What you are asked to do - For the material that follows, return exactly the lines from the one with "Knights fight with" through the one with "abilities. The self-healing", both ends included.

Information -

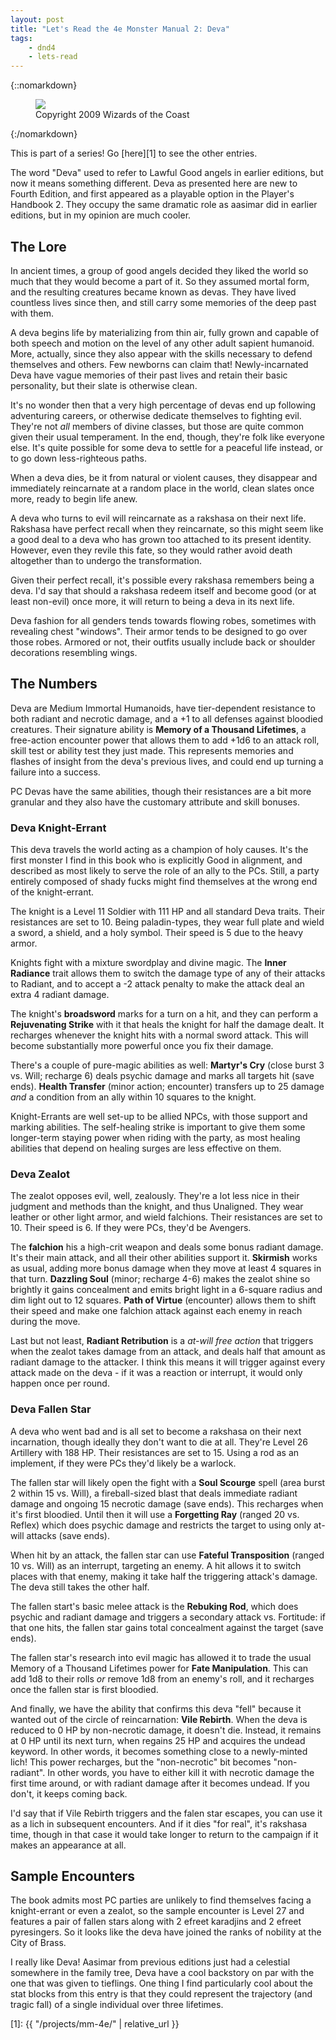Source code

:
 ```yaml
---
layout: post
title: "Let's Read the 4e Monster Manual 2: Deva"
tags:
    - dnd4
    - lets-read
---
```


{::nomarkdown}
<figure class="center">
  <img src="{{ "/assets/wir-mm2-4e-deva.png" | absolute_url }}"/>
  <figcaption>
    Copyright 2009 Wizards of the Coast
  </figcaption>
</figure>
{:/nomarkdown}

This is part of a series! Go [here][1] to see the other entries.

The word "Deva" used to refer to Lawful Good angels in earlier editions, but now
it means something different. Deva as presented here are new to Fourth Edition,
and first appeared as a playable option in the Player's Handbook 2. They occupy
the same dramatic role as aasimar did in earlier editions, but in my opinion are
much cooler.

## The Lore

In ancient times, a group of good angels decided they liked the world so much
that they would become a part of it. So they assumed mortal form, and the
resulting creatures became known as devas. They have lived countless lives since
then, and still carry some memories of the deep past with them.

A deva begins life by materializing from thin air, fully grown and capable of
both speech and motion on the level of any other adult sapient humanoid. More,
actually, since they also appear with the skills necessary to defend themselves
and others. Few newborns can claim that! Newly-incarnated Deva have vague
memories of their past lives and retain their basic personality, but their slate
is otherwise clean.

It's no wonder then that a very high percentage of devas end up following
adventuring careers, or otherwise dedicate themselves to fighting evil. They're
not _all_ members of divine classes, but those are quite common given their
usual temperament. In the end, though, they're folk like everyone else. It's
quite possible for some deva to settle for a peaceful life instead, or to go
down less-righteous paths.

When a deva dies, be it from natural or violent causes, they disappear and
immediately reincarnate at a random place in the world, clean slates once more,
ready to begin life anew.

A deva who turns to evil will reincarnate as a rakshasa on their next
life. Rakshasa have perfect recall when they reincarnate, so this might seem
like a good deal to a deva who has grown too attached to its present
identity. However, even they revile this fate, so they would rather avoid death
altogether than to undergo the transformation.

Given their perfect recall, it's possible every rakshasa remembers being a
deva. I'd say that should a rakshasa redeem itself and become good (or at least
non-evil) once more, it will return to being a deva in its next life.

Deva fashion for all genders tends towards flowing robes, sometimes with
revealing chest "windows". Their armor tends to be designed to go over those
robes. Armored or not, their outfits usually include back or shoulder
decorations resembling wings.

## The Numbers

Deva are Medium Immortal Humanoids, have tier-dependent resistance to both
radiant and necrotic damage, and a +1 to all defenses against bloodied
creatures. Their signature ability is **Memory of a Thousand Lifetimes**, a
free-action encounter power that allows them to add +1d6 to an attack roll,
skill test or ability test they just made. This represents memories and flashes
of insight from the deva's previous lives, and could end up turning a failure
into a success.

PC Devas have the same abilities, though their resistances are a bit more
granular and they also have the customary attribute and skill bonuses.

### Deva Knight-Errant

This deva travels the world acting as a champion of holy causes. It's the first
monster I find in this book who is explicitly Good in alignment, and described
as most likely to serve the role of an ally to the PCs. Still, a party entirely
composed of shady fucks might find themselves at the wrong end of the
knight-errant.

The knight is a Level 11 Soldier with 111 HP and all standard Deva traits. Their
resistances are set to 10. Being paladin-types, they wear full plate and wield a
sword, a shield, and a holy symbol. Their speed is 5 due to the heavy armor.

Knights fight with a mixture swordplay and divine magic. The **Inner Radiance**
trait allows them to switch the damage type of any of their attacks to Radiant,
and to accept a -2 attack penalty to make the attack deal an extra 4 radiant
damage.

The knight's **broadsword** marks for a turn on a hit, and they can perform a
**Rejuvenating Strike** with it that heals the knight for half the damage
dealt. It recharges whenever the knight hits with a normal sword attack. This
will become substantially more powerful once you fix their damage.

There's a couple of pure-magic abilities as well: **Martyr's Cry** (close burst
3 vs. Will; recharge 6) deals psychic damage and marks all targets hit (save
ends). **Health Transfer** (minor action; encounter) transfers up to 25 damage
_and_ a condition from an ally within 10 squares to the knight.

Knight-Errants are well set-up to be allied NPCs, with those support and marking
abilities. The self-healing strike is important to give them some longer-term
staying power when riding with the party, as most healing abilities that depend
on healing surges are less effective on them.

### Deva Zealot

The zealot opposes evil, well, zealously. They're a lot less nice in their
judgment and methods than the knight, and thus Unaligned. They wear leather or
other light armor, and wield falchions. Their resistances are set to 10. Their
speed is 6. If they were PCs, they'd be Avengers.

The **falchion** his a high-crit weapon and deals some bonus radiant
damage. It's their main attack, and all their other abilities support
it. **Skirmish** works as usual, adding more bonus damage when they move at
least 4 squares in that turn. **Dazzling Soul** (minor; recharge 4-6) makes the
zealot shine so brightly it gains concealment and emits bright light in a
6-square radius and dim light out to 12 squares. **Path of Virtue** (encounter)
allows them to shift their speed and make one falchion attack against each enemy
in reach during the move.

Last but not least, **Radiant Retribution** is a _at-will free action_ that
triggers when the zealot takes damage from an attack, and deals half that amount
as radiant damage to the attacker. I think this means it will trigger against
every attack made on the deva - if it was a reaction or interrupt, it would only
happen once per round.

### Deva Fallen Star

A deva who went bad and is all set to become a rakshasa on their next
incarnation, though ideally they don't want to die at all. They're Level 26
Artillery with 188 HP. Their resistances are set to 15. Using a rod as an
implement, if they were PCs they'd likely be a warlock.

The fallen star will likely open the fight with a **Soul Scourge** spell (area
burst 2 within 15 vs. Will), a fireball-sized blast that deals immediate radiant
damage and ongoing 15 necrotic damage (save ends). This recharges when it's
first bloodied. Until then it will use a **Forgetting Ray** (ranged 20
vs. Reflex) which does psychic damage and restricts the target to using only
at-will attacks (save ends).

When hit by an attack, the fallen star can use **Fateful Transposition** (ranged
10 vs. Will) as an interrupt, targeting an enemy. A hit allows it to switch
places with that enemy, making it take half the triggering attack's damage. The
deva still takes the other half.

The fallen start's basic melee attack is the **Rebuking Rod**, which does
psychic and radiant damage and triggers a secondary attack vs. Fortitude: if
that one hits, the fallen star gains total concealment against the target (save
ends).

The fallen star's research into evil magic has allowed it to trade the usual
Memory of a Thousand Lifetimes power for **Fate Manipulation**. This can add 1d8
to their rolls _or_ remove 1d8 from an enemy's roll, and it recharges once the
fallen star is first bloodied.

And finally, we have the ability that confirms this deva "fell" because it
wanted out of the circle of reincarnation: **Vile Rebirth**. When the deva is
reduced to 0 HP by non-necrotic damage, it doesn't die. Instead, it remains at 0
HP until its next turn, when regains 25 HP and acquires the undead keyword. In
other words, it becomes something close to a newly-minted lich! This power
recharges, but the "non-necrotic" bit becomes "non-radiant". In other words, you
have to either kill it with necrotic damage the first time around, or with
radiant damage after it becomes undead. If you don't, it keeps coming back.

I'd say that if Vile Rebirth triggers and the falen star escapes, you can use it
as a lich in subsequent encounters. And if it dies "for real", it's rakshasa
time, though in that case it would take longer to return to the campaign if it
makes an appearance at all.

## Sample Encounters

The book admits most PC parties are unlikely to find themselves facing a
knight-errant or even a zealot, so the sample encounter is Level 27 and features
a pair of fallen stars along with 2 efreet karadjins and 2 efreet
pyresingers. So it looks like the deva have joined the ranks of nobility at the
City of Brass.

I really like Deva! Aasimar from previous editions just had a celestial
somewhere in the family tree, Deva have a cool backstory on par with the one
that was given to tieflings. One thing I find particularly cool about the stat
blocks from this entry is that they could represent the trajectory (and tragic
fall) of a single individual over three lifetimes.

[1]: {{ "/projects/mm-4e/" | relative_url }}
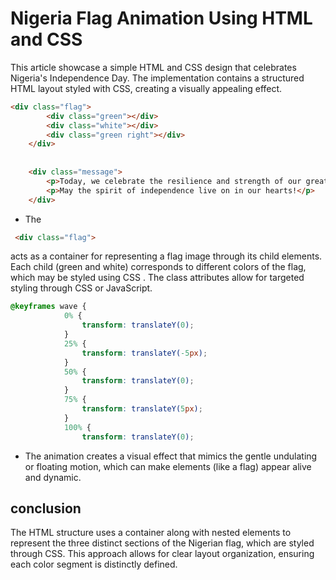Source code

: # Nigeria Flag Animation Using HTML and CSS
This article showcase a simple HTML and CSS design that celebrates Nigeria's Independence Day. The implementation contains a structured HTML layout styled with CSS, creating a visually appealing effect.
```html
<div class="flag">
        <div class="green"></div>
        <div class="white"></div>
        <div class="green right"></div>
    </div>
    
    
    <div class="message">
        <p>Today, we celebrate the resilience and strength of our great nation.</p>
        <p>May the spirit of independence live on in our hearts!</p>
    </div>
```
 - The
```html
 <div class="flag">
```
acts as a container for representing a flag image through its child
elements. Each child
(green and white) corresponds to different colors of the flag, which may be styled using CSS . The class attributes allow for targeted styling through CSS or JavaScript.
```css
@keyframes wave {
            0% {
                transform: translateY(0);
            }
            25% {
                transform: translateY(-5px);
            }
            50% {
                transform: translateY(0);
            }
            75% {
                transform: translateY(5px);
            }
            100% {
                transform: translateY(0);
```
- The animation creates a visual effect that mimics the gentle undulating or floating motion, which can make elements (like a flag) appear alive and dynamic.
## conclusion
The HTML structure uses a container along with nested elements to represent the three distinct sections of the Nigerian flag, which are styled through CSS. This approach allows for clear layout organization, ensuring each color segment is distinctly defined.
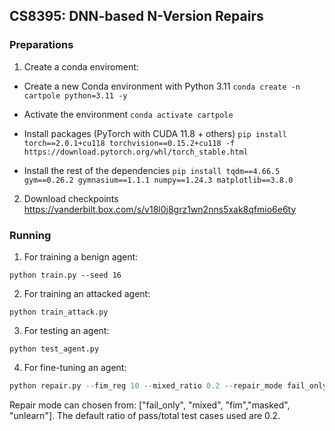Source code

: ## CS8395: DNN-based N-Version Repairs

### Preparations

1. Create a conda enviroment:
- Create a new Conda environment with Python 3.11
```conda create -n cartpole python=3.11 -y```

- Activate the environment
```conda activate cartpole```

- Install packages (PyTorch with CUDA 11.8 + others)
```pip install torch==2.0.1+cu118 torchvision==0.15.2+cu118 -f https://download.pytorch.org/whl/torch_stable.html```

- Install the rest of the dependencies
```pip install tqdm==4.66.5 gym==0.26.2 gymnasium==1.1.1 numpy==1.24.3 matplotlib==3.8.0```

2. Download checkpoints
https://vanderbilt.box.com/s/v18l0j8grz1wn2nns5xak8qfmio6e6ty


### Running
1. For training a benign agent:
```
python train.py --seed 16
```

2. For training an attacked agent:
```
python train_attack.py
```

3. For testing an agent:
```
python test_agent.py
```

4. For fine-tuning an agent:

```python
python repair.py --fim_reg 10 --mixed_ratio 0.2 --repair_mode fail_only
```

Repair mode can chosen from: ["fail_only", "mixed", "fim","masked", "unlearn"]. The default ratio of pass/total test cases used are 0.2.
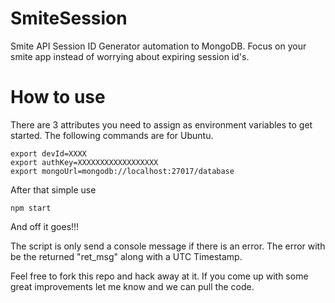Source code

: # SmiteSession
Smite API Session ID Generator automation to MongoDB.  Focus on your smite app instead of worrying about expiring session id's.

# How to use
There are 3 attributes you need to assign as environment variables to get started.
The following commands are for Ubuntu.

```
export devId=XXXX
export authKey=XXXXXXXXXXXXXXXXXX
export mongoUrl=mongodb://localhost:27017/database
```

After that simple use

```
npm start
```

And off it goes!!!

The script is only send a console message if there is an error.
The error with be the returned "ret_msg" along with a UTC Timestamp.

Feel free to fork this repo and hack away at it.  If you come up with some
great improvements let me know and we can pull the code.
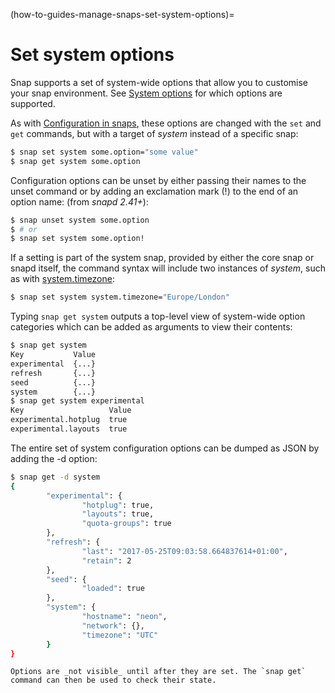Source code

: (how-to-guides-manage-snaps-set-system-options)=
# Set system options

Snap supports a set of system-wide options that allow you to customise your snap environment. See [System options](/reference/operations/system-options) for which options are supported.

As with [Configuration in snaps](/how-to-guides/work-with-snaps/configure-snaps), these options are changed with the `set` and `get` commands, but with a target of  *system* instead of a specific snap:

```bash
$ snap set system some.option="some value"
$ snap get system some.option
```

Configuration options can be unset by either passing their names to the unset command or by adding an exclamation mark (!) to the end of an option name: (from _snapd 2.41+_):

```bash
$ snap unset system some.option
$ # or
$ snap set system some.option!
```

If a setting is part of the system snap, provided by either the core snap or snapd itself, the command syntax will include two instances of _system_, such as with [system.timezone](#heading--timezone):

```bash
$ snap set system system.timezone="Europe/London"  
```

Typing `snap get system` outputs a top-level view of system-wide option categories which can be added as arguments to view their contents:

```bash
$ snap get system
Key           Value
experimental  {...}
refresh       {...}
seed          {...}
system        {...}
$ snap get system experimental
Key                   Value
experimental.hotplug  true
experimental.layouts  true
```

The entire set of system configuration options can be dumped as JSON by adding the -d option:

```bash
$ snap get -d system
{
        "experimental": {
                "hotplug": true,
                "layouts": true,
                "quota-groups": true
        },
        "refresh": {
                "last": "2017-05-25T09:03:58.664837614+01:00",
                "retain": 2
        },
        "seed": {
                "loaded": true
        },
        "system": {
                "hostname": "neon",
                "network": {},
                "timezone": "UTC"
        }
}
```

```{caution}
Options are _not visible_ until after they are set. The `snap get` command can then be used to check their state.
```

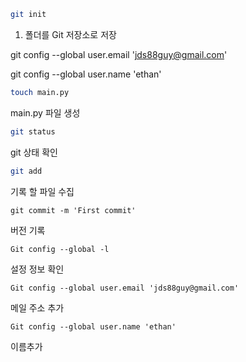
 ```bash
git init
```

1. 폴더를 Git 저장소로 저장

git config --global user.email 'jds88guy@gmail.com'

git config --global user.name 'ethan'

```bash
touch main.py
```

main.py 파일 생성

```bash
git status
```

git 상태 확인

```bash
git add
```

기록 할 파일 수집

```
git commit -m 'First commit'
```

버전 기록

```
Git config --global -l
```

설정 정보 확인

```
Git config --global user.email 'jds88guy@gmail.com'
```

메일 주소 추가

```
Git config --global user.name 'ethan' 
```

이름추가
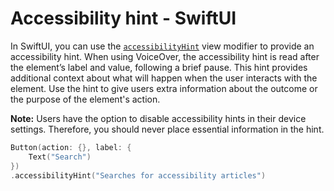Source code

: # Accessibility hint - SwiftUI

In SwiftUI, you can use the [`accessibilityHint`](https://developer.apple.com/documentation/swiftui/view/accessibilityhint(_:)-3i2vu) view modifier to provide an accessibility hint. When using VoiceOver, the accessibility hint is read after the element’s label and value, following a brief pause. This hint provides additional context about what will happen when the user interacts with the element. Use the hint to give users extra information about the outcome or the purpose of the element's action.

**Note:** Users have the option to disable accessibility hints in their device settings. Therefore, you should never place essential information in the hint. 

```swift
Button(action: {}, label: {
    Text("Search")
})
.accessibilityHint("Searches for accessibility articles")
```
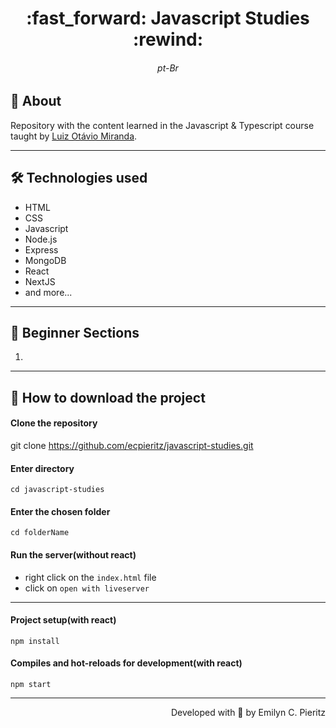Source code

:
<h1 align = "center"> :fast_forward: Javascript Studies :rewind: </h1>
<h6 align = "center"> pt-Br </h6>

## 📖 About
<p>Repository with the content learned in the Javascript & Typescript course taught by <a href="https://www.udemy.com/user/luiz-otavio-miranda/" taget="_blank">Luiz Otávio Miranda</a>.</p>

---

## 🛠 Technologies used
- HTML
- CSS
- Javascript
- Node.js
- Express
- MongoDB
- React
- NextJS
- and more...

---

## 📓 Beginner Sections
1. 

---

## 🚀 How to download the project
#### Clone the repository
git clone https://github.com/ecpieritz/javascript-studies.git

#### Enter directory
`cd javascript-studies`

#### Enter the chosen folder
`cd folderName`

#### Run the server(without react)
- right click on the `index.html` file
- click on `open with liveserver`

---

#### Project setup(with react)
```
npm install
```

#### Compiles and hot-reloads for development(with react)
```
npm start
```

---
<p align = "right">Developed with 💙 by Emilyn C. Pieritz</p>
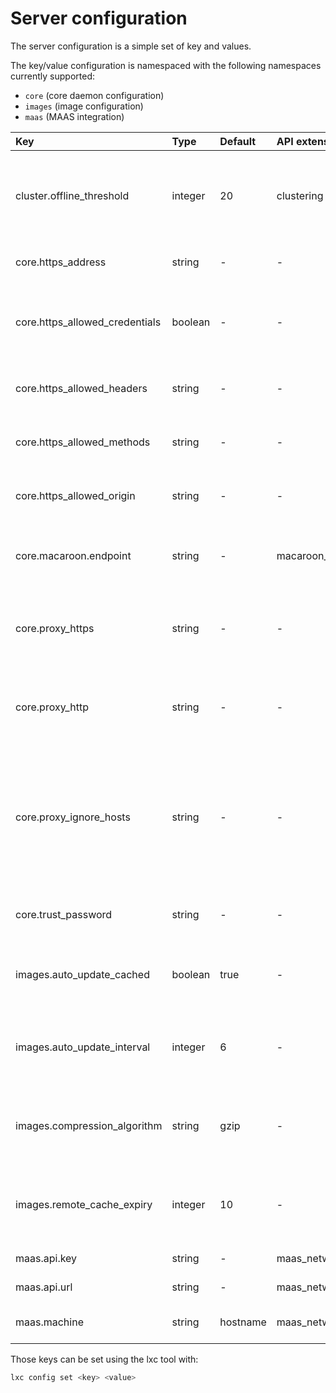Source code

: # Server configuration
The server configuration is a simple set of key and values.

The key/value configuration is namespaced with the following namespaces
currently supported:

 - `core` (core daemon configuration)
 - `images` (image configuration)
 - `maas` (MAAS integration)

Key                             | Type      | Default   | API extension            | Description
:--                             | :---      | :------   | :------------            | :----------
cluster.offline\_threshold      | integer   | 20        | clustering               | Number of seconds after which an unresponsive node is considered offline
core.https\_address             | string    | -         | -                        | Address to bind for the remote API
core.https\_allowed\_credentials| boolean   | -         | -                        | Whether to set Access-Control-Allow-Credentials http header value to "true"
core.https\_allowed\_headers    | string    | -         | -                        | Access-Control-Allow-Headers http header value
core.https\_allowed\_methods    | string    | -         | -                        | Access-Control-Allow-Methods http header value
core.https\_allowed\_origin     | string    | -         | -                        | Access-Control-Allow-Origin http header value
core.macaroon.endpoint          | string    | -         | macaroon\_authentication | URL of the the external authentication endpoint using Macaroons
core.proxy\_https               | string    | -         | -                        | https proxy to use, if any (falls back to HTTPS\_PROXY environment variable)
core.proxy\_http                | string    | -         | -                        | http proxy to use, if any (falls back to HTTP\_PROXY environment variable)
core.proxy\_ignore\_hosts       | string    | -         | -                        | hosts which don't need the proxy for use (similar format to NO\_PROXY, e.g. 1.2.3.4,1.2.3.5, falls back to NO\_PROXY environment variable)
core.trust\_password            | string    | -         | -                        | Password to be provided by clients to setup a trust
images.auto\_update\_cached     | boolean   | true      | -                        | Whether to automatically update any image that LXD caches
images.auto\_update\_interval   | integer   | 6         | -                        | Interval in hours at which to look for update to cached images (0 disables it)
images.compression\_algorithm   | string    | gzip      | -                        | Compression algorithm to use for new images (bzip2, gzip, lzma, xz or none)
images.remote\_cache\_expiry    | integer   | 10        | -                        | Number of days after which an unused cached remote image will be flushed
maas.api.key                    | string    | -         | maas\_network            | API key to manage MAAS
maas.api.url                    | string    | -         | maas\_network            | URL of the MAAS server
maas.machine                    | string    | hostname  | maas\_network            | Name of this LXD host in MAAS

Those keys can be set using the lxc tool with:

```bash
lxc config set <key> <value>
```
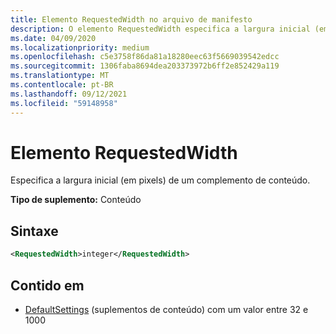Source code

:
 ```yaml
---
title: Elemento RequestedWidth no arquivo de manifesto
description: O elemento RequestedWidth especifica a largura inicial (em pixels) de um complemento de conteúdo.
ms.date: 04/09/2020
ms.localizationpriority: medium
ms.openlocfilehash: c5e3758f86da81a18280eec63f5669039542edcc
ms.sourcegitcommit: 1306faba8694dea203373972b6ff2e852429a119
ms.translationtype: MT
ms.contentlocale: pt-BR
ms.lasthandoff: 09/12/2021
ms.locfileid: "59148958"
---
```

# <a name="requestedwidth-element"></a>Elemento RequestedWidth

Especifica a largura inicial (em pixels) de um complemento de conteúdo.

**Tipo de suplemento:** Conteúdo

## <a name="syntax"></a>Sintaxe

```XML
<RequestedWidth>integer</RequestedWidth>
```

## <a name="contained-in"></a>Contido em

- [DefaultSettings](defaultsettings.md) (suplementos de conteúdo) com um valor entre 32 e 1000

Answer to the problem -
Knights fight with a mixture swordplay and divine magic. The **Inner Radiance**
trait allows them to switch the damage type of any of their attacks to Radiant,
and to accept a -2 attack penalty to make the attack deal an extra 4 radiant
damage.

The knight's **broadsword** marks for a turn on a hit, and they can perform a
**Rejuvenating Strike** with it that heals the knight for half the damage
dealt. It recharges whenever the knight hits with a normal sword attack. This
will become substantially more powerful once you fix their damage.

There's a couple of pure-magic abilities as well: **Martyr's Cry** (close burst
3 vs. Will; recharge 6) deals psychic damage and marks all targets hit (save
ends). **Health Transfer** (minor action; encounter) transfers up to 25 damage
_and_ a condition from an ally within 10 squares to the knight.

Knight-Errants are well set-up to be allied NPCs, with those support and marking
abilities. The self-healing strike is important to give them some longer-term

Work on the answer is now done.